- [About this exercise]: Scan the records below for the line containing "### App Collaboration" and the line containing "### Deployment Management". Copy both, plus every line between, exactly.

- [Entries supplied]:

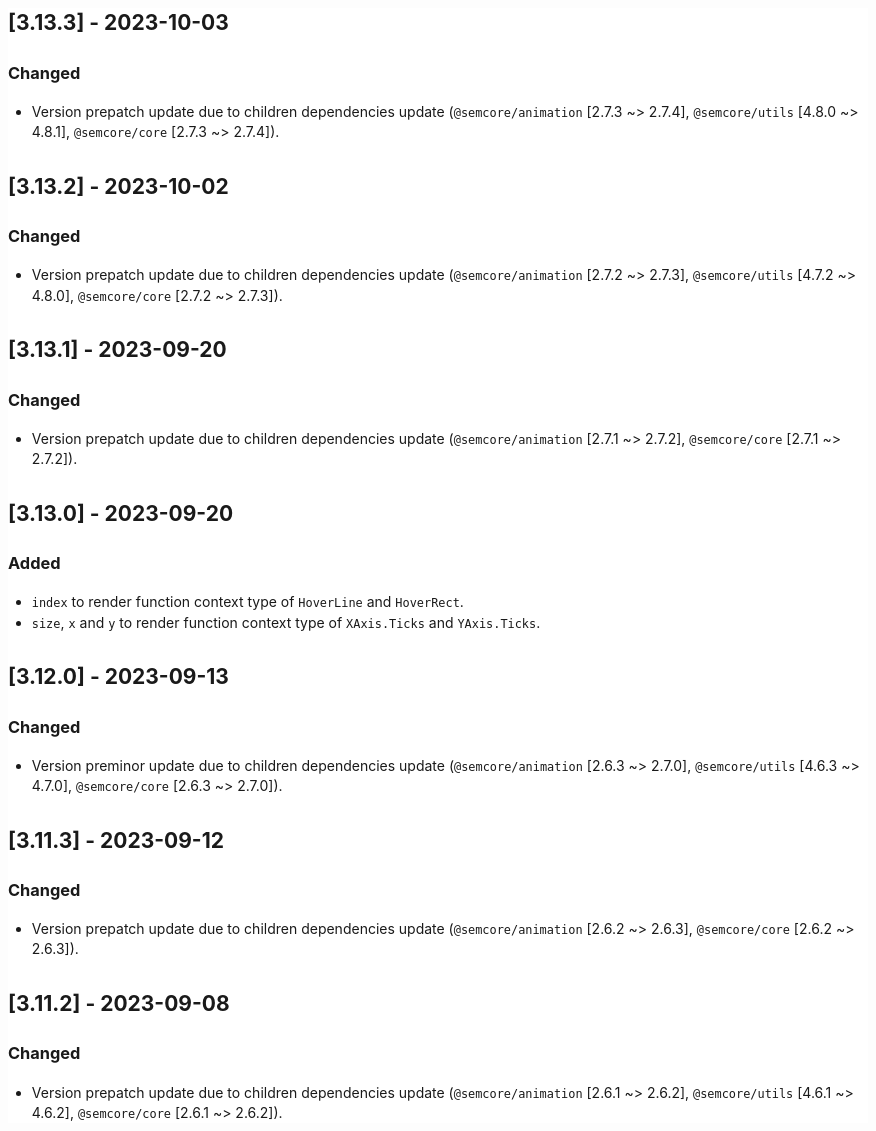 ## [3.13.3] - 2023-10-03

### Changed

* Version prepatch update due to children dependencies update (`@semcore/animation` [2.7.3 ~> 2.7.4], `@semcore/utils` [4.8.0 ~> 4.8.1], `@semcore/core` [2.7.3 ~> 2.7.4]).

## [3.13.2] - 2023-10-02

### Changed

* Version prepatch update due to children dependencies update (`@semcore/animation` [2.7.2 ~> 2.7.3], `@semcore/utils` [4.7.2 ~> 4.8.0], `@semcore/core` [2.7.2 ~> 2.7.3]).

## [3.13.1] - 2023-09-20

### Changed

* Version prepatch update due to children dependencies update (`@semcore/animation` [2.7.1 ~> 2.7.2], `@semcore/core` [2.7.1 ~> 2.7.2]).

## [3.13.0] - 2023-09-20

### Added

* `index` to render function context type of `HoverLine` and `HoverRect`.
* `size`, `x` and `y` to render function context type of `XAxis.Ticks` and `YAxis.Ticks`.

## [3.12.0] - 2023-09-13

### Changed

* Version preminor update due to children dependencies update (`@semcore/animation` [2.6.3 ~> 2.7.0], `@semcore/utils` [4.6.3 ~> 4.7.0], `@semcore/core` [2.6.3 ~> 2.7.0]).

## [3.11.3] - 2023-09-12

### Changed

* Version prepatch update due to children dependencies update (`@semcore/animation` [2.6.2 ~> 2.6.3], `@semcore/core` [2.6.2 ~> 2.6.3]).

## [3.11.2] - 2023-09-08

### Changed

* Version prepatch update due to children dependencies update (`@semcore/animation` [2.6.1 ~> 2.6.2], `@semcore/utils` [4.6.1 ~> 4.6.2], `@semcore/core` [2.6.1 ~> 2.6.2]).

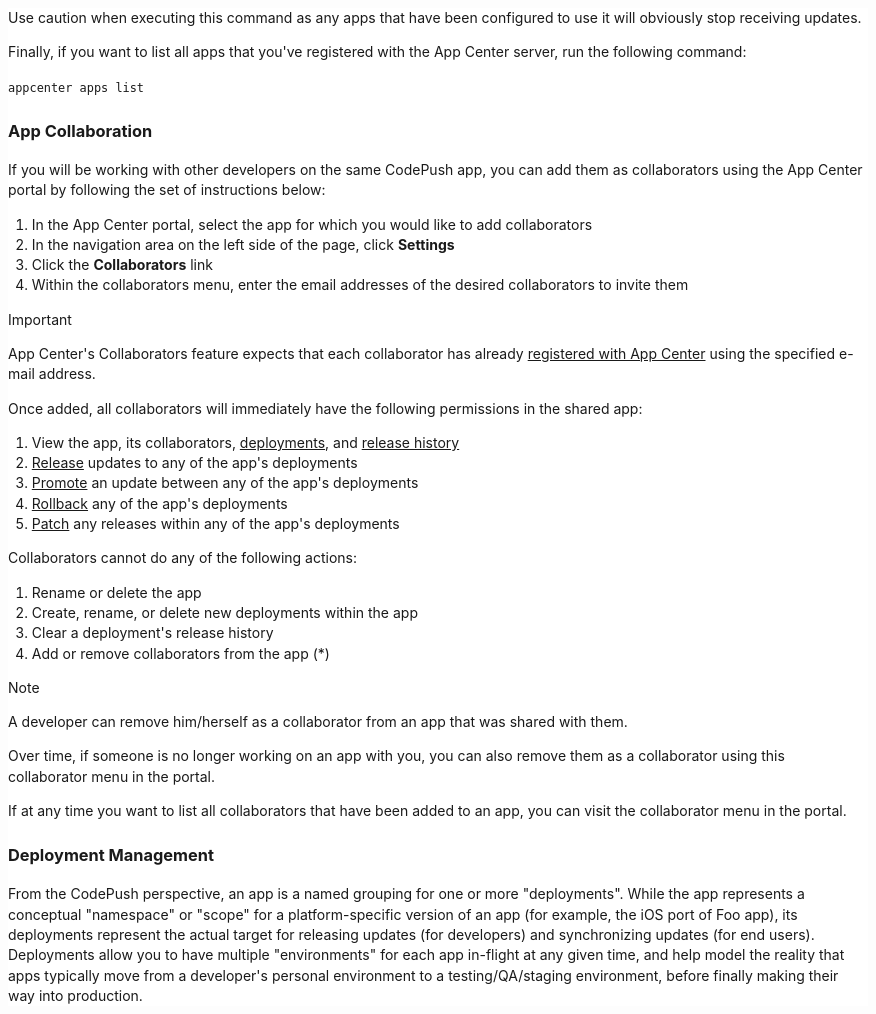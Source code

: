 Use caution when executing this command as any apps that have been configured to use it will obviously stop receiving updates.

Finally, if you want to list all apps that you've registered with the App Center server, run the following command:

```shell
appcenter apps list
```

### App Collaboration

If you will be working with other developers on the same CodePush app, you can add them as collaborators using the App Center portal by following the set of instructions below:

1. In the App Center portal, select the app for which you would like to add collaborators
2. In the navigation area on the left side of the page, click **Settings**
3. Click the **Collaborators** link
4. Within the collaborators menu, enter the email addresses of the desired collaborators to invite them

> [!IMPORTANT]
> App Center's Collaborators feature expects that each collaborator has already [registered with App Center](#account-creation) using the specified e-mail address.

Once added, all collaborators will immediately have the following permissions in the shared app:

1. View the app, its collaborators, [deployments](#deployment-management), and [release history](#viewing-release-history)
2. [Release](#releasing-app-updates) updates to any of the app's deployments
3. [Promote](#promoting-updates) an update between any of the app's deployments
4. [Rollback](#rolling-back-updates) any of the app's deployments
5. [Patch](#patching-update-metadata) any releases within any of the app's deployments

Collaborators cannot do any of the following actions:

1. Rename or delete the app
2. Create, rename, or delete new deployments within the app
3. Clear a deployment's release history
4. Add or remove collaborators from the app (*)

> [!NOTE]
> A developer can remove him/herself as a collaborator from an app that was shared with them.

Over time, if someone is no longer working on an app with you, you can also remove them as a collaborator using this collaborator menu in the portal.

If at any time you want to list all collaborators that have been added to an app, you can visit the collaborator menu in the portal.

### Deployment Management

From the CodePush perspective, an app is a named grouping for one or more "deployments". While the app represents a conceptual "namespace" or "scope" for a platform-specific version of an app (for example, the iOS port of Foo app), its deployments represent the actual target for releasing updates (for developers) and synchronizing updates (for end users). Deployments allow you to have multiple "environments" for each app in-flight at any given time, and help model the reality that apps typically move from a developer's personal environment to a testing/QA/staging environment, before finally making their way into production.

- [Response area]:
### App Collaboration

If you will be working with other developers on the same CodePush app, you can add them as collaborators using the App Center portal by following the set of instructions below:

1. In the App Center portal, select the app for which you would like to add collaborators
2. In the navigation area on the left side of the page, click **Settings**
3. Click the **Collaborators** link
4. Within the collaborators menu, enter the email addresses of the desired collaborators to invite them

> [!IMPORTANT]
> App Center's Collaborators feature expects that each collaborator has already [registered with App Center](#account-creation) using the specified e-mail address.

Once added, all collaborators will immediately have the following permissions in the shared app:

1. View the app, its collaborators, [deployments](#deployment-management), and [release history](#viewing-release-history)
2. [Release](#releasing-app-updates) updates to any of the app's deployments
3. [Promote](#promoting-updates) an update between any of the app's deployments
4. [Rollback](#rolling-back-updates) any of the app's deployments
5. [Patch](#patching-update-metadata) any releases within any of the app's deployments

Collaborators cannot do any of the following actions:

1. Rename or delete the app
2. Create, rename, or delete new deployments within the app
3. Clear a deployment's release history
4. Add or remove collaborators from the app (*)

> [!NOTE]
> A developer can remove him/herself as a collaborator from an app that was shared with them.

Over time, if someone is no longer working on an app with you, you can also remove them as a collaborator using this collaborator menu in the portal.

If at any time you want to list all collaborators that have been added to an app, you can visit the collaborator menu in the portal.

### Deployment Management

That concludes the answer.